Predictions#
Objectives: what you will take away#
Definitions & an understanding of basic regression, classification, continuous vs categorical/nominal Action Features,
Trainee
,react()
,react_aggregate()
.How-To perform a basic regression or classification analysis using the Howso Engine to predict the Highway MPG or Fuel Type based on vehicle Context Features.
Prerequisites: before you begin#
You’ve successfully installed Howso Engine
You have an understanding of Howso’s basic workflow.
Data#
Download
23,606 vehicles from 1984 - 2022, including make, model, MPG, drive-type, size, class and fuel type.
Concepts & Terminology#
Regression - is used to describe the relationship between one or more Context Features and a continuous numeric Action Feature, as in this guide predicting the Highway MPG of a vehicle based on its physical characteristics and year manufactured.
Classification - is used to describe the relationship between one or more Context Features and a categorical/nominal Action Feature, as in this guide predicting the FuelType of a vehicle based on its physical characteristics and year manufactured. For Howso Engine, the action feature may be left in string format and does not need to be converted to numeric format.
Trainee and React - In this simple example, we will be creating a Trainee that we can be used React to new case data, such as a new car we might be looking to build.
Train and Analyze - To create a Trainee
, we will first load data, define Feature Attributes
of the data and Train the Trainee
. The Trainee
can be used for many tasks,
but because we know exactly what we want to do, we will Analyze to improve the
performance of our trainee by defining the specific set of Context Features
that we know we want to use to predict an Action Features. The action
feature in this example will be Highway MPG.
Evaluating the Trainee - To understand the accuracy of the trainee for our tasks, we can use the built-in Trainee.react_aggregate()
.
Since we are not using a train-test split approach in this example, we will use the react_aggregate()
method, which
performs a react()
on each of the cases that is trained into the model using a leave-one-out approach.
That method allows us to use prediction stats to evaluate regression accuracy statistics such as:
R-Squared - \(R^2\) is a value that represents how well the predictions fit the data, the closer to 1.0 the better the fit
Mean Absolute Error (MAE) average absolute error between actual and predicted values over the whole dataset, and relative to the scale of what is being measured
Root Mean Square Error (RMSE) mean square root of errors over whole dataset, similar to MAE and relative to scale of what is measured
Or classification metrics including those derived from the true positive (TP), true negative (TN), false positive (FP), false negative (FN) metrics:
Accuracy - Describes the model performance across all classes and is comprised of the ratio of number of correct predictions to the total number of predictions. - (TP+TN)/(TP+FP+FN+TN).

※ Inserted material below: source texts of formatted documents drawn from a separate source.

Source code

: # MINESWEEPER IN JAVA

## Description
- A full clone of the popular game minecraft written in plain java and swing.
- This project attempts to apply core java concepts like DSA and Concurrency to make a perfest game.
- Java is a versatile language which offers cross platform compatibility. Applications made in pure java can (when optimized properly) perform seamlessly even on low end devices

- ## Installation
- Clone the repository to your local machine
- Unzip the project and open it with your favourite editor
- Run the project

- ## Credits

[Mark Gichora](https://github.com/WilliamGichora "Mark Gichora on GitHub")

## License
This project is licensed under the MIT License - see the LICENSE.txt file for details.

Precision - Describes what proportion of positive predictions were correct. - (TP+TN)/(TP+FP+FN+TN).
Recall - Describes what proportion of actual positives were predicted correctly. - (TN)/(TN+FP).

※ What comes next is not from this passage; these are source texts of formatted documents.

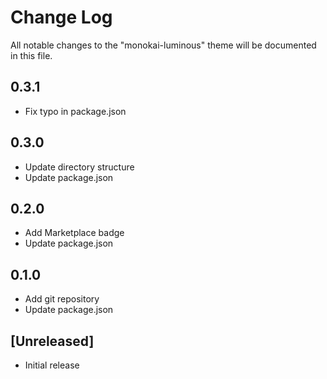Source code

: # Change Log
All notable changes to the "monokai-luminous" theme will be documented in this file.

## 0.3.1
- Fix typo in package.json

## 0.3.0
- Update directory structure
- Update package.json

## 0.2.0
- Add Marketplace badge
- Update package.json

## 0.1.0
- Add git repository
- Update package.json

## [Unreleased]
- Initial release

Mean Absolute Error (MAE) average absolute error between actual and predicted Categorical Action Probabilities (CAP) over the whole dataset. - CAP is the prediction probability for each class of the action feature.
React to New Cases - Lastly, we will simply request the Trainee
to react()
to new cases we
present to it, giving us predictions of what the Highway MPG would be.
How-To Guide#
We want to predict the Highway MPG and the Fuel Type of a new vehicle based on a Trainee
we create from the vehicles dataset. In this guide, we will directly
show the code for Highway MPG prediction while including the code for Fuel Type as comments wherever the code differs.
Step 1 - Load Libraries#
import pandas as pd
import matplotlib.pyplot as plt
from howso.engine import Trainee
from howso.utilities import infer_feature_attributes
Step 2 - Load Data#
Using a pandas DataFrame, load the vehicles dataset from the csv file. We are going to drop make/model features because that is kinda cheating… Make sure it’s what you expect, take a quick look at some of the data and use describe to make sure it has the shape you’d expect.

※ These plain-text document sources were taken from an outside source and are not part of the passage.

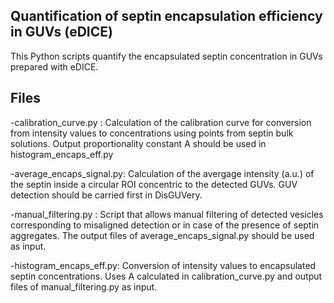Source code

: 
Quantification of septin encapsulation efficiency in GUVs (eDICE)
-----------------------------------------------------------------------------------


This Python scripts quantify the encapsulated septin concentration in GUVs prepared 
with eDICE. 


Files
-----------------------------------------------------------------------------------

-calibration_curve.py    :   Calculation of the calibration curve for conversion from
			   intensity values to concentrations using points from septin
			   bulk solutions. Output proportionality constant A should be
			   used in histogram_encaps_eff.py  
		     
-average_encaps_signal.py:   Calculation of the avergage intensity (a.u.) of the septin
			   inside a circular ROI concentric to the detected GUVs. GUV
			   detection should be carried first in DisGUVery.  
		     	       
-manual_filtering.py     :   Script that allows manual filtering of detected vesicles 
             		   corresponding to misaligned detection or in case of the 
			   presence of septin aggregates. The output files of 
			   average_encaps_signal.py should be used as input.  

-histogram_encaps_eff.py:    Conversion of intensity values to encapsulated septin 
			   concentrations. Uses A calculated in calibration_curve.py
			   and output files of manual_filtering.py as input.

df = pd.read_csv("./data/vehicle_predict.csv")
df = df.drop(['Make', 'Model'], axis=1)
df.describe()
Step 3 - Define Features#
Howso can auto-detect features from data, using infer_feature_attributes()
but it is a best practice to review and configure. In this tutorial, we will proceed as if the features were not detected as we want them to be, so we will make necessary adjustments.
Note
Howso automatically determines whether to perform a regression or classification task by the feature attributes of the action feature you are trying to predict, specifically the feature type as shown below, thus it is very important to make sure that the feature types are correct.
# Auto detect features
features = infer_feature_attributes(df)
# For Regression, we will set `HighwayMPG` feature type to continuous
features['HighwayMPG']['type'] = 'continuous'
# For Classification, we will set `FuelType` feature type to nominal
features['FuelType']['type'] = 'nominal'
# We will also set these context features to continuous
features['CityMPG']['type'] = 'continuous'
features['Year']['type'] = 'continuous'
features['PassengerVolume']['type'] = 'continuous'
features['LuggageVolume']['type'] = 'continuous'
Step 4 - Create a Trainee and Train#
Next we will create a Trainee
and train()
based on data we have loaded into the DataFrame from the vehicles.csv.
# Create a new Trainee, specify features
trainee = Trainee(features=features)
# Train trainee
trainee.train(df)
Step 5 - Analyze Trainee, Set Context & Action Features#
We know a specific task we want our Trainee
to react()
to, that is, to predict Highway MPG (the action feature) - using the context features: Year, DriveType, FuelType, CityMPG, PassengerVolume, LuggageVolume, and VehicleClass. We can use analyze()
to improve performance of our model by analyzing for this specific target.
action_features = ['HighwayMPG']
# Code for `FuelType` prediction
# action_features = ['FuelType']
context_features = features.get_names(without=action_features)
trainee.analyze(context_features=context_features, action_features=action_features)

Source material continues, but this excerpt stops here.